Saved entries
= = = =

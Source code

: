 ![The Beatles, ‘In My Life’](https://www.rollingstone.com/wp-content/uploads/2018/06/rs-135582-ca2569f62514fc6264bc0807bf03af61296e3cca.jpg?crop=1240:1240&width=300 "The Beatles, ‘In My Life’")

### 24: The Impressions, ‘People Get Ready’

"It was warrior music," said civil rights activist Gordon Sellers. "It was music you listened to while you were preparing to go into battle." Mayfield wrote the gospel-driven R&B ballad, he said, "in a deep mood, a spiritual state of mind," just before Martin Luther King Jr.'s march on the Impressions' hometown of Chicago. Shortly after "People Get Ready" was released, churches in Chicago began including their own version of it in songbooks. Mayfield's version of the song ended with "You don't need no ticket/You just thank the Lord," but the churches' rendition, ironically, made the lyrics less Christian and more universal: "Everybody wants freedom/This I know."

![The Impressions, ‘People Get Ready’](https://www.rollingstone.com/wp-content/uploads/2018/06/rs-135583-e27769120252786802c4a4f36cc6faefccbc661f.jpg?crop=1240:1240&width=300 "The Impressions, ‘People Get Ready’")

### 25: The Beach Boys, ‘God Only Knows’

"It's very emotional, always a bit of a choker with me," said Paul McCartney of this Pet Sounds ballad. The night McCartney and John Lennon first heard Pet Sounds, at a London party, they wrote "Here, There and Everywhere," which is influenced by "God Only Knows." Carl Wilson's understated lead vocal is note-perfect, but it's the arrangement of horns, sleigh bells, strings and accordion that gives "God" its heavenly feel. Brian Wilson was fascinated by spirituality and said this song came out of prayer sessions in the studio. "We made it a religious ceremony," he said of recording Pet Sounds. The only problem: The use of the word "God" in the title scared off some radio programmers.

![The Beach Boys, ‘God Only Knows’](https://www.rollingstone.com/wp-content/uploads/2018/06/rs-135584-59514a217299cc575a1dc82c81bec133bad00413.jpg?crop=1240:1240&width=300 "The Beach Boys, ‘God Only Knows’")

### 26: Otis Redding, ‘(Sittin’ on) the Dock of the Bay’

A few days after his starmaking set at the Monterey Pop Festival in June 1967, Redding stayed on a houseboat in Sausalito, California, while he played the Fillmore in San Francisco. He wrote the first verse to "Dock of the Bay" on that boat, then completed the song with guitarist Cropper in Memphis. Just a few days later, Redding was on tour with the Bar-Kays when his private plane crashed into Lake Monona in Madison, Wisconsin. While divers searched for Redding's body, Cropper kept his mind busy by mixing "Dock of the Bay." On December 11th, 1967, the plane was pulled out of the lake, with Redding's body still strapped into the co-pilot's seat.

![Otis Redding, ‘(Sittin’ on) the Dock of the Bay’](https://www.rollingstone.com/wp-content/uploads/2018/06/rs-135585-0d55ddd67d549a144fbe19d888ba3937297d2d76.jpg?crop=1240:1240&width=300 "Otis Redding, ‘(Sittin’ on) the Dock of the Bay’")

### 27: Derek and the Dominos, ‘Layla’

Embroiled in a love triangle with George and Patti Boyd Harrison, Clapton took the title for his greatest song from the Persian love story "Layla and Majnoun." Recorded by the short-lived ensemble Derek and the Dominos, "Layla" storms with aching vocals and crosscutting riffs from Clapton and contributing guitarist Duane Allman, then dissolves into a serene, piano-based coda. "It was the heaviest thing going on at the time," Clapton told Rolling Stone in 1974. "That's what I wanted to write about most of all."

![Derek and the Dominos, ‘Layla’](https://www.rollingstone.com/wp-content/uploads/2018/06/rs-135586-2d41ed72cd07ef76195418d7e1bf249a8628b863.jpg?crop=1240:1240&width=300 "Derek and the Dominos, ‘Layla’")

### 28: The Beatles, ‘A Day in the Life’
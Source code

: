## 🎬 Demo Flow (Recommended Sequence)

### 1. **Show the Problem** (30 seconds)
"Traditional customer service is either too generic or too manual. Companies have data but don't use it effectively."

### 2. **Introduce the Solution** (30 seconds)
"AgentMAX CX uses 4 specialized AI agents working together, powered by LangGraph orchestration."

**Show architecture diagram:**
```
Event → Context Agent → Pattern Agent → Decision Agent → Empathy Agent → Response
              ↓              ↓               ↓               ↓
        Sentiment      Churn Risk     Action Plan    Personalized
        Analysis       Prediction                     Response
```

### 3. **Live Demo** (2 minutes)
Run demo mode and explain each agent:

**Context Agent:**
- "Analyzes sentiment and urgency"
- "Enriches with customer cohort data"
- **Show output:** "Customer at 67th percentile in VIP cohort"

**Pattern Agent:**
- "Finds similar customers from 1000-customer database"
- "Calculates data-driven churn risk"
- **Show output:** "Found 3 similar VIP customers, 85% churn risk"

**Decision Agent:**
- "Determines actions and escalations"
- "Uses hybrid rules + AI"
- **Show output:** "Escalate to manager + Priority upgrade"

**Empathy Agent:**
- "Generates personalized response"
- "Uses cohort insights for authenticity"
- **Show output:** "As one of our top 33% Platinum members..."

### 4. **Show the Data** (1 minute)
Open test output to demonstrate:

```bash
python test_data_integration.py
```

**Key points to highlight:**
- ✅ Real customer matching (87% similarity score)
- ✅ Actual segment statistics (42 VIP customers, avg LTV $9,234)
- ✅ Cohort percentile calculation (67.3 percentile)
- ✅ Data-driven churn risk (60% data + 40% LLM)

= = = =

:: Task details ::
Please print the records above exactly from their first line. End with the line containing "### 24: The Impressions, ‘People Get Ready’", and include it.

:: Response to this task ::
Source code

: ![The Beatles, ‘In My Life’](https://www.rollingstone.com/wp-content/uploads/2018/06/rs-135582-ca2569f62514fc6264bc0807bf03af61296e3cca.jpg?crop=1240:1240&width=300 "The Beatles, ‘In My Life’")

### 24: The Impressions, ‘People Get Ready’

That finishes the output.